Those of unwavering spirit took failure in the imperial exam as an incentive to excel. Such was the case of Ni Shan — also known as Zoutian — of the Southern Song Dynasty (Sòngcháo 宋朝), who sat for the exam several times without success but, after each failure, set higher standards for himself and studied ever more diligently until one day he ranked first in the exam.
Today, standardized tests are generally used as tools for third parties to assess student progress, rather than an effective tool for students to measure themselves. This is due in part to the withering of academic aspirations in the student’s cultural context, as well as the perception of standardized tests as formalities for advancing along the educational pathway.
The attitude of students towards standardized tests today differs greatly from that in the times of their noble origins. Recent years have seen the emergence of a physiological disorder called “test anxiety,” which refers to the occurrence of extreme stress, anxiety and discomfort before and/or during an exam.
Moreover, the increased propensity of students to cheat on exams, especially with the development of technology, is a clear indicator of declining academic aspirations and, worse yet, declining moral aspirations of students.
Students of the past
The story of Yan Shu, a poet, calligrapher, scholar and court official of the Song Dynasty, can serve as a point of reference to the dramatic change in students’ attitudes. According to historical records, Yan Shu was an unusually talented man who could write poetry at the age of seven. He was introduced to the Emperor Zhenzong of Song (Sòng zhēnzōng 宋真宗), who, upon seeing his talent and potential, granted him exemption from the imperial examination.
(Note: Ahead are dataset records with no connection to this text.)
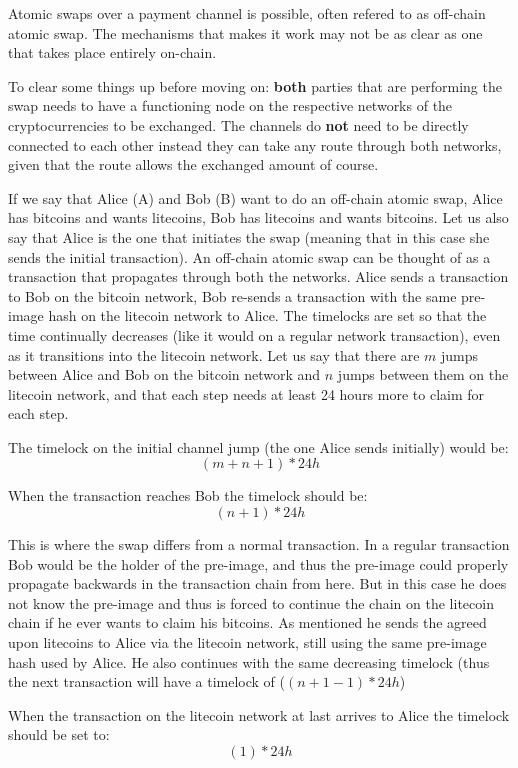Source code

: Atomic swaps over a payment channel is possible, often refered to as off-chain atomic swap. The mechanisms that makes it work may not be as clear as one that takes place entirely on-chain. 

To clear some things up before moving on: \textbf{both} parties that are performing the swap needs to have a functioning node on the respective networks of the cryptocurrencies to be exchanged. The channels do \textbf{not} need to be directly connected to each other instead they can take any route through both networks, given that the route allows the exchanged amount of course.

If we say that Alice (A) and Bob (B) want to do an off-chain atomic swap, Alice has bitcoins and wants litecoins, Bob has litecoins and wants bitcoins. Let us also say that Alice is the one that initiates the swap (meaning that in this case she sends the initial transaction). An off-chain atomic swap can be thought of as a transaction that propagates through both the networks. Alice sends a transaction to Bob on the bitcoin network, Bob re-sends a transaction with the same pre-image hash on the litecoin network to Alice. The timelocks are set so that the time continually decreases (like it would on a regular network transaction), even as it transitions into the litecoin network. Let us say that there are $m$ jumps between Alice and Bob on the bitcoin network and $n$ jumps between them on the litecoin network, and that each step needs at least 24 hours more to claim for each step. 

The timelock on the initial channel jump (the one Alice sends initially) would be:
$$(m+n+1) * 24h$$

When the transaction reaches Bob the timelock should be: 
$$(n+1) * 24h$$

This is where the swap differs from a normal transaction. In a regular transaction Bob would be the holder of the pre-image, and thus the pre-image could properly propagate backwards in the transaction chain from here. But in this case he does not know the pre-image and thus is forced to continue the chain on the litecoin chain if he ever wants to claim his bitcoins. As mentioned he sends the agreed upon litecoins to Alice via the litecoin network, still using the same pre-image hash used by Alice. He also continues with the same decreasing timelock (thus the next transaction will have a timelock of ($(n+1 - 1) * 24h$)

When the transaction on the litecoin network at last arrives to Alice the timelock should be set to:
$$(1) * 24h$$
Despite receiving such an honor, Yan Shu insisted on taking the exam along with other 3,100 successful candidates. His moral cultivation of self-restraint and patience helped him stay very calm during the exam and answer all the questions well during the first day.
In the second round of the exam, Yan Shu was given exactly the same topic as the first day. When he asked for a new one, the chief examiner advised him to keep the same topic — which he had excelled on the day before — to reduce his chances of failing.
To this Yan Shu replied: “If I pass the examination with the same topic, it would not be done on my true merits. If I fail with a new topic, it means I have to be more diligent in my studies and I will not regret coming to this realization.”
Hearing this, the examiner gave Yan a new topic, on which he wrote an essay that earned him not only one of the highest scores but also respect from others for his honesty and upright character.
Students’ perceptions of standardized tests have indeed changed greatly. Yet students are not the only ones to bear the responsibility for this unfortunate turn of events. In fact, the test itself lost its true essence centuries ago, not because of the subjects it tests but mostly because of the factors it fails to assess.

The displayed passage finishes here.